YamboConvergence: automated convergence

The YamboConvergence workchain provides the functionalities to run multiple G0W0 calculations on the same system, over a wide range of chaging parameter. This represents the typical method to obtain an accurate evaluation of the quasiparticle correction: indeed, a lot of effort has to be done in order to find the convergence with respect to parameters like empty states used to evaluate the Self Energy used to solve the quasiparticle equation. If you implement a logic for convergence evaluation to guide the iter of these multiple parameter-dependent calculations, you can obtain an automatic flow that allows you to obtain good G0W0 results. This is what YamboConvergence does, in its ‘1D_convergence’ mode. The philosophy behind is the iteration over a single parameter at the time, choosing the cheapest converged result as starting point eahc time you change the interested parameter.
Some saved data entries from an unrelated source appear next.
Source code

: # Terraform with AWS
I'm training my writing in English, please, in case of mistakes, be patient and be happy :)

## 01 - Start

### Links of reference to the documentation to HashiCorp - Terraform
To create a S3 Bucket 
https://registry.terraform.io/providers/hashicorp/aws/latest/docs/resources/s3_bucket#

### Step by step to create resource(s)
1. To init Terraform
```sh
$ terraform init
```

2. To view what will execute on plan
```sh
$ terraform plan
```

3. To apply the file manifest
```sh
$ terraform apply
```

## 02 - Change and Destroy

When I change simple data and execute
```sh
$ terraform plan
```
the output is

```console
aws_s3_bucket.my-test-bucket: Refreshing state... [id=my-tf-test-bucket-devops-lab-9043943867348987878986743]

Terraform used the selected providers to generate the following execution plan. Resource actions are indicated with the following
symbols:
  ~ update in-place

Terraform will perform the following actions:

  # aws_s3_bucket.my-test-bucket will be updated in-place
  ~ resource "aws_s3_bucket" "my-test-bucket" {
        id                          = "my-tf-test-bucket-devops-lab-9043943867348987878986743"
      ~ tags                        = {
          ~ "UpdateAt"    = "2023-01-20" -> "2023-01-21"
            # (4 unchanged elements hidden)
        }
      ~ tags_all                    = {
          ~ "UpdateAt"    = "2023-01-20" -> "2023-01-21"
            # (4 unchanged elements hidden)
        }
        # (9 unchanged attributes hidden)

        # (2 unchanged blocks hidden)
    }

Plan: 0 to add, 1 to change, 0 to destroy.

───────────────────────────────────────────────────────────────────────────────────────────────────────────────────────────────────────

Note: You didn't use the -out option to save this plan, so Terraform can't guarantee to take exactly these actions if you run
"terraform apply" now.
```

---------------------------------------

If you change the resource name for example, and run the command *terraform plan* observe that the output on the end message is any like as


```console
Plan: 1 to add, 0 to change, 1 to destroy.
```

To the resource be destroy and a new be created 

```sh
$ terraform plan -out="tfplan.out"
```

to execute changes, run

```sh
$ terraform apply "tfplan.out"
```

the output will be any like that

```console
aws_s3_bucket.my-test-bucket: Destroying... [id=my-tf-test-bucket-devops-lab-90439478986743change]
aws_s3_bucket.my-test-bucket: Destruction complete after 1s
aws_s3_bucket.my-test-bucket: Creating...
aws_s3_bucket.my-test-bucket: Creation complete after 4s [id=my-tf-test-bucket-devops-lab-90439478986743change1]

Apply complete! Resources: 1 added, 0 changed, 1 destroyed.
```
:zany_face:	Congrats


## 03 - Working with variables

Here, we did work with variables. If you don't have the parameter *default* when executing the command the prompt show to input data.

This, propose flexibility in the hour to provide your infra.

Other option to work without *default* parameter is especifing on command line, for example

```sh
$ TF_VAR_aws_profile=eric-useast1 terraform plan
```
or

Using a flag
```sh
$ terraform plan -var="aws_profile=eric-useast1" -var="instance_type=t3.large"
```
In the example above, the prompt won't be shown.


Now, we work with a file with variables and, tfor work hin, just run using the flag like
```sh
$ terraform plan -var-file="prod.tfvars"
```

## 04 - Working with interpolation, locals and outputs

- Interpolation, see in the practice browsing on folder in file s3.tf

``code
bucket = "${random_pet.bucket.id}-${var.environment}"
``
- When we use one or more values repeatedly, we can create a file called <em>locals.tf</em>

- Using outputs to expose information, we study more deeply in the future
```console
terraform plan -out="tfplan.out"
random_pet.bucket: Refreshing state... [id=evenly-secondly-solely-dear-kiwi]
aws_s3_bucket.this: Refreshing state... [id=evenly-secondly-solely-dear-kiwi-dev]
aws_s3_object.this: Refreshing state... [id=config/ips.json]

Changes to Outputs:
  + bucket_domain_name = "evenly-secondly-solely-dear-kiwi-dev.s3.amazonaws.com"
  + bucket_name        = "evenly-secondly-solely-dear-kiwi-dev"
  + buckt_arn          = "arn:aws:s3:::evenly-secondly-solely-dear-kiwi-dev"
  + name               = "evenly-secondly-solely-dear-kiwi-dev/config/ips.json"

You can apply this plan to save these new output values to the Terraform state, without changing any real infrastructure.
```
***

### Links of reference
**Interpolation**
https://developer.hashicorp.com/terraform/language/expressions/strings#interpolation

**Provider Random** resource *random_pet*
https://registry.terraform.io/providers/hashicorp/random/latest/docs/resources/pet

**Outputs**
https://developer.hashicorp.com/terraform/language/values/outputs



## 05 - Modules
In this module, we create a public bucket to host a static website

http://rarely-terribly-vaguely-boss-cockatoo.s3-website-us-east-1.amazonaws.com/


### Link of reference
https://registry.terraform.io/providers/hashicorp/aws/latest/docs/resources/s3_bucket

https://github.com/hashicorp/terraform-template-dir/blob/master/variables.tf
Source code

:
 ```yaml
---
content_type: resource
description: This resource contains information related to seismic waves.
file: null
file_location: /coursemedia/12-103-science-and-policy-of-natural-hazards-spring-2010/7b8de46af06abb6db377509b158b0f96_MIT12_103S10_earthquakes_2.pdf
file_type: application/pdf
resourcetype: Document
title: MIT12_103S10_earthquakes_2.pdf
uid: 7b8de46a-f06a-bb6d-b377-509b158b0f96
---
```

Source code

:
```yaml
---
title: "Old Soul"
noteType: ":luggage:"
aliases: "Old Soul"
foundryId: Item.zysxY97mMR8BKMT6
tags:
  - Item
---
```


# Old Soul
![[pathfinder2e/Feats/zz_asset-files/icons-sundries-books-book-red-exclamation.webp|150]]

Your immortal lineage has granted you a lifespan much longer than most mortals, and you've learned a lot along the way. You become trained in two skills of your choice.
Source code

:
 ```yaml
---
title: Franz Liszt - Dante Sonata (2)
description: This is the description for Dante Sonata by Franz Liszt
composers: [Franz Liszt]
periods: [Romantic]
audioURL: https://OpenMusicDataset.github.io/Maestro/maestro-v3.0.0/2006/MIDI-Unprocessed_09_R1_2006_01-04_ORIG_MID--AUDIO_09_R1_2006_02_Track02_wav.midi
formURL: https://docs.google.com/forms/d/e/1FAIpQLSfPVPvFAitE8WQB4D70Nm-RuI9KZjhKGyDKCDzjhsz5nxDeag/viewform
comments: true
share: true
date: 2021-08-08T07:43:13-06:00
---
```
A lot of effort was put in order to have a more flexible procedure to run multiple calculations, focusing on a very generic convergence scheme: setup, run a group of calculations, check the results, stop or do other calculations. Repeat. This allowed us to define different logic to perform convergence analysis by simply enriching the python functions and classes imported by the workflow. For example, in the future it will be possible to evaluate convergence also by performing fittings over the parameters, defining by hand (case-sensitive) the fitting function. For now, we just evaluate the convergence by evaluating the difference between the last calculation done and the previous ones, with respect to a given threshold (like tens of meV). This threshold has to be provided in the workflow_settings, as you can see from the example.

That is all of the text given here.